Interpreting AMD CodeAnalyst, OMP speed

gib
New Contributor II
1,154 Views
I know this is heresy - Steve, don't read any further!

I've been doing a bit of testing with CodeAnalyst, trying to get some insight into why my program runs only about twice as fast with 4 processors as with 1. The most time-consuming parts of the code have been parallelised with OpenMP.

I notice that in the 4-thread case, the timer-based profile shows that my program is using about 60% of the cpu, while about 30% is being used between libiomp5md.dll and ntkrnlpa.exe. Can someone tell me if this non-program cpu usage is unusually high?

As far as I can see my parallel section is quite straightforward. I am doing computations on arrays that are defined on a 3D lattice, and my approach is to divide the region up into 2N slices (N = number of CPUs), and process the odd-numbered slices in one sweep and the even-numbered slices in the next sweep.

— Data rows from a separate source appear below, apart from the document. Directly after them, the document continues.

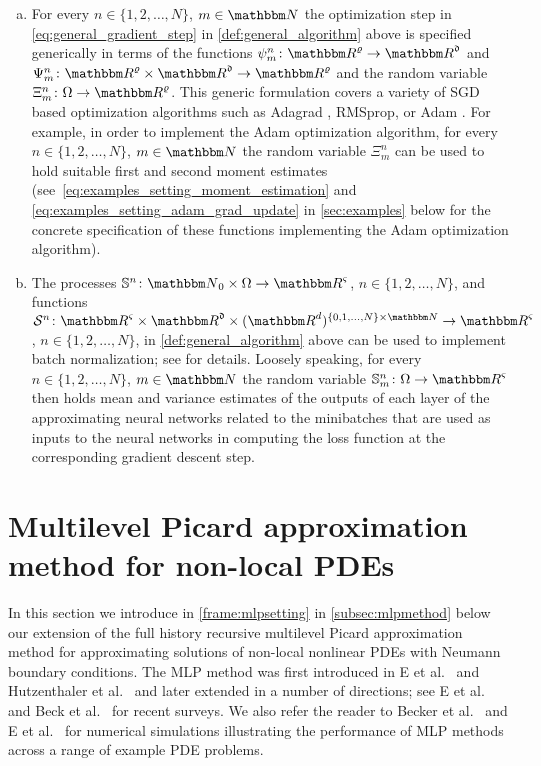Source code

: \begin{enumerate}[(a)]
	\item For every $n\in\{1,2,\dots,N\}$, $m\in\N$ the optimization step in \cref{eq:general_gradient_step} in \cref{def:general_algorithm} above is specified generically in terms of the functions $\psi^n_m\colon \R^{\varrho}\to\R^{\mathfrak d}$ and $\Psi^n_m\colon\R^{\varrho}\times\R^{\mathfrak d}\to\R^{\varrho}$ and the random variable $\Xi^n_m\colon \Omega\to\R^{\varrho}$. This generic formulation covers a variety of SGD based optimization algorithms such as Adagrad \citep{duchi2011adaptive}, RMSprop, or Adam \citep{Kingma2014}. For example, in order to implement the Adam optimization algorithm, for every $n\in\{1,2,\dots,N\}$, $m\in\N$ the random variable $\Xi^n_m$ can be used to hold suitable first and second moment estimates (see~\cref{eq:examples_setting_moment_estimation} and \cref{eq:examples_setting_adam_grad_update} in \cref{sec:examples} below for the concrete specification of these functions implementing the Adam optimization algorithm).
	\item The processes $\mathbb{S}^n\colon \N_0\times\Omega \to \R^{\varsigma}$, $n\in\{1,2,\ldots,N\}$, and functions $\mathcal S^n\colon \R^{\varsigma}\times\R^{\mathfrak d}\times(\R^d)^{\{0,1,\dots,N\}\times\N}\to\R^\varsigma$, $n\in\{1,2,\dots,N\}$, in \cref{def:general_algorithm} above can be used to implement batch normalization; see \citep{ioffe2015batch} for details. Loosely speaking, for every $n\in\{1,2,\dots,N\}$, $m\in\N$ the random variable $\mathbb S^n_m\colon \Omega\to\R^\varsigma$ then holds mean and variance estimates of the outputs of each layer of the approximating neural networks related to the minibatches that are used as inputs to the neural networks in computing the loss function at the corresponding gradient descent step.
\end{enumerate}

\section{Multilevel Picard approximation method for non-local PDEs}
\label{sec:MLP}

In this section we introduce in \cref{frame:mlpsetting} in \cref{subsec:mlpmethod} below our extension of the full history recursive multilevel Picard approximation method for approximating solutions of non-local nonlinear PDEs with Neumann boundary conditions. The MLP method was first introduced in E et al.~\citep{Weinan2021} and Hutzenthaler et al.~\citep{Hutzenthaler2020} and later extended in a number of directions; see E et al.~\citep{E2020} and Beck et al.~\citep{Beck2020} for recent surveys. We also refer the reader to Becker et al.~\citep{becker2020numerical} and E et al.~\citep{E2019multilevel} for numerical simulations illustrating the performance of MLP methods across a range of example PDE problems.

For example, if a typical array is dimensioned A(100,100,100), and N = 2, the slices will correspond to A(1:100,1:100,z_lo:z_hi) where

slice z_lo z_hi
1 1 25
2 26 50
3 51 75
4 76 100

I do this consistently, and expect to avoid any synchronous writing by different processors to adjacent memory locations.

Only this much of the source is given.